- DIRECTIONS -
Count the lines in the entries that contain "pozycji". Say the number and nothing more.

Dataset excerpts
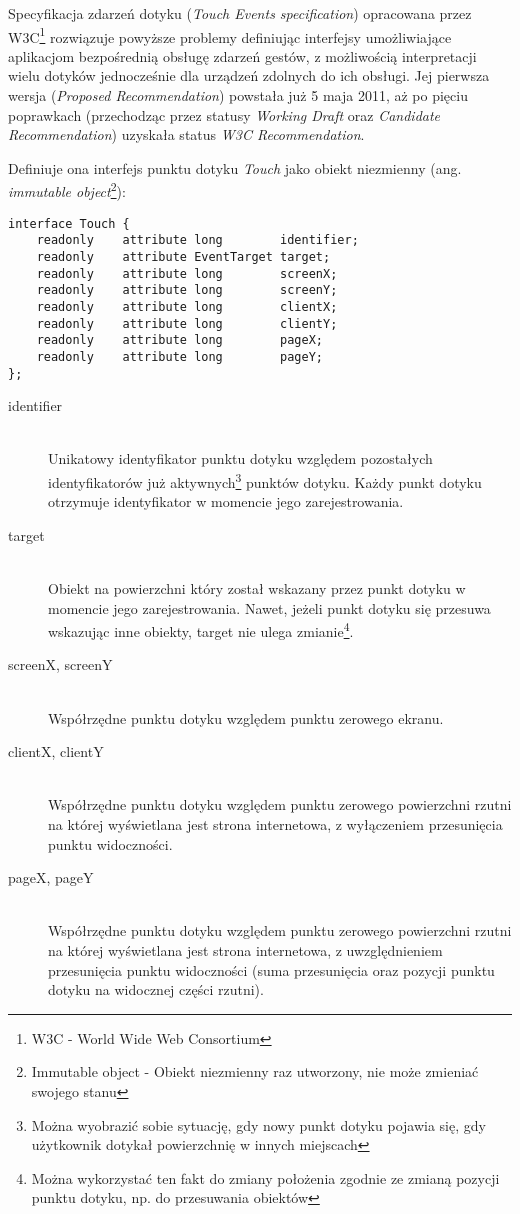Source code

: Specyfikacja zdarzeń dotyku (\emph{Touch Events specification}\cite{touch-events-w3c}) opracowana przez W3C\footnote{W3C - World Wide Web Consortium} rozwiązuje powyższe problemy definiując interfejsy umożliwiające aplikacjom bezpośrednią obsługę zdarzeń gestów, z możliwością interpretacji wielu dotyków jednocześnie dla urządzeń zdolnych do ich obsługi. Jej pierwsza wersja (\emph{Proposed Recommendation}) powstała już 5 maja 2011, aż po pięciu poprawkach (przechodząc przez statusy \emph{Working Draft} oraz \emph{Candidate Recommendation}) uzyskała status \emph{W3C Recommendation}.

Definiuje ona interfejs punktu dotyku \emph{Touch} jako obiekt niezmienny (ang. \emph{immutable object}\footnote{Immutable object - Obiekt niezmienny raz utworzony, nie może zmieniać swojego stanu}):

\lstset{language=Octave}
\begin{lstlisting}
interface Touch {
    readonly    attribute long        identifier;
    readonly    attribute EventTarget target;
    readonly    attribute long        screenX;
    readonly    attribute long        screenY;
    readonly    attribute long        clientX;
    readonly    attribute long        clientY;
    readonly    attribute long        pageX;
    readonly    attribute long        pageY;
};
\end{lstlisting}

\begin{description}
  \item[identifier] \hfill \\
  Unikatowy identyfikator punktu dotyku względem pozostałych identyfikatorów już aktywnych\footnote{Można wyobrazić sobie sytuację, gdy nowy punkt dotyku pojawia się, gdy użytkownik dotykał powierzchnię w innych miejscach} punktów dotyku. Każdy punkt dotyku otrzymuje identyfikator w momencie jego zarejestrowania.
  \item[target] \hfill \\
  Obiekt na powierzchni który został wskazany przez punkt dotyku w momencie jego zarejestrowania. Nawet, jeżeli punkt dotyku się przesuwa wskazując inne obiekty, target nie ulega zmianie\footnote{Można wykorzystać ten fakt do zmiany położenia zgodnie ze zmianą pozycji punktu dotyku, np. do przesuwania obiektów}.
  \item[screenX, screenY] \hfill \\
  Współrzędne punktu dotyku względem punktu zerowego ekranu.
  \item[clientX, clientY] \hfill \\
  Współrzędne punktu dotyku względem punktu zerowego powierzchni rzutni na której wyświetlana jest strona internetowa, z wyłączeniem przesunięcia punktu widoczności.
  \item[pageX, pageY] \hfill \\
  Współrzędne punktu dotyku względem punktu zerowego powierzchni rzutni na której wyświetlana jest strona internetowa, z uwzględnieniem przesunięcia punktu widoczności (suma przesunięcia oraz pozycji punktu dotyku na widocznej części rzutni).
\end{description}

- REPLY TO THE TASK -
2